The architectural dream survived through "New Space" advocacy. In 2001, this very same Griffin shared a Mars Society stage with Elon Musk, then flew with him to Russia in 2002 to buy ICBMs. SpaceX was conceived on the flight home. Musk later told the former DC-X program manager, Jess Sponable, that SpaceX was "just continuing the great work of the DC-X project."
While Musk built rockets, Griffin ran In-Q-Tel, the CIA's venture arm. Then as NASA Administrator, Griffin used his In-Q-Tel playbook to award the commercial cargo contracts that saved SpaceX from bankruptcy.
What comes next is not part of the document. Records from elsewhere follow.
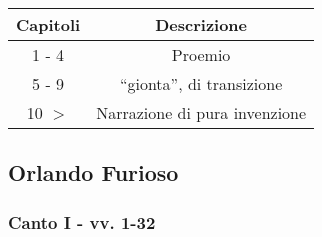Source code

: \documentclass{article}
\begin{document}
\begin{tabular}{|c|c|}
\hline
Capitoli & Descrizione \\
\hline
1 - 4 & Proemio \\
5 - 9 & ``gionta'', di transizione \\
10 $>$ & Narrazione di pura invenzione \\
\hline
\end{tabular}

\subsection{Orlando Furioso}

\subsubsection{Canto I - vv. 1-32}
\end{document}
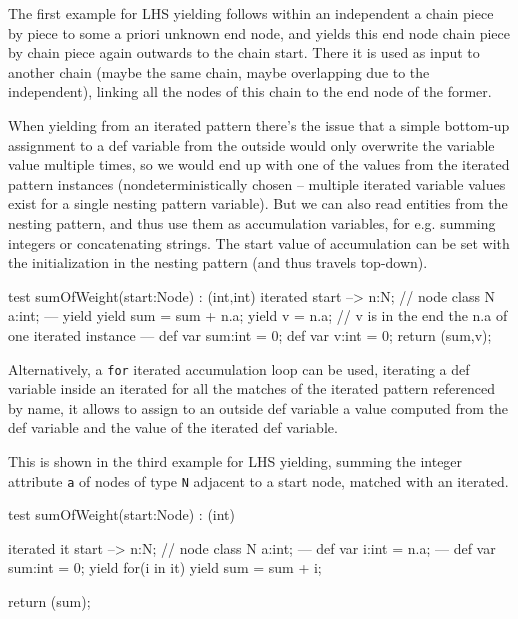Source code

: The first example for LHS yielding follows within an independent a chain piece by piece to some a priori unknown end node, and yields this end node chain piece by chain piece again outwards to the chain start. There it is used as input to another chain (maybe the same chain, maybe overlapping due to the independent), linking all the nodes of this chain to the end node of the former.

When yielding from an iterated pattern there's the issue that a simple bottom-up assignment to a def variable from the outside would only overwrite the variable value multiple times, so we would end up with one of the values from the iterated pattern instances (nondeterministically chosen -- multiple iterated variable values exist for a single nesting pattern variable).
But we can also read entities from the nesting pattern, and thus use them as accumulation variables, for e.g. summing integers or concatenating strings.
The start value of accumulation can be set with the initialization in the nesting pattern (and thus travels top-down).

\begin{example}
  \begin{grgen}
test sumOfWeight(start:Node) : (int,int)
{
  iterated {
    start --> n:N; // node class N { a:int; }
  ---
    yield {
      yield sum = sum + n.a;
      yield v = n.a; // v is in the end the n.a of one iterated instance
    }
  } 
---
  def var sum:int = 0;
  def var v:int = 0;
  return (sum,v);
}
  \end{grgen}
\end{example}

Alternatively, a \texttt{for} iterated accumulation loop can be used, iterating a def variable inside an iterated for all the matches of the iterated pattern referenced by name, it allows to assign to an outside def variable a value computed from the def variable and the value of the iterated def variable.

This is shown in the third example for LHS yielding, summing the integer attribute \texttt{a} of nodes of type \texttt{N} adjacent to a start node, matched with an iterated.

\begin{example}
  \begin{grgen}
test sumOfWeight(start:Node) : (int)
{
  iterated it {
    start --> n:N; // node class N { a:int; }
  ---
    def var i:int = n.a;
  } 
---
  def var sum:int = 0;
  yield {
    for(i in it)
    {
      yield sum = sum + i;
    }
  }

  return (sum);
}
  \end{grgen}
\end{example}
SpaceX masking began to slip when Gwynne Shotwell publicly confirmed the company's willingness to launch offensive weapons in 2018. That same year, Griffin returned to the Pentagon to establish the Space Development Agency, mandated to build a proliferated LEO constellation for hypersonic missile tracking. In 2019, U.S. General Terrence O'Shaughnessy pitched the Senate on "SHIELD"-a layered orbital missile defense system. Shortly after, O'Shaughnessy retired from the military and joined SpaceX to lead their discreet new division: Starshield.
Three decades later, Brilliant Pebbles is finally materializing as Golden Dome. As Reuters reported, Musk's Starshield is the frontrunner to build this classified SDI successor, pitching the Pentagon on a Golden Dome architecture involving thousands of weapon satellites. Starshield is already deploying these military satellites alongside standard Starlink satellites.
Mars was the necessary myth to recruit talent, capture public imagination, and secure capital. But the capabilities SpaceX actually delivered...cheap mass-to-orbit and rapid satellite replenishment...are the exact prerequisites of Golden Dome.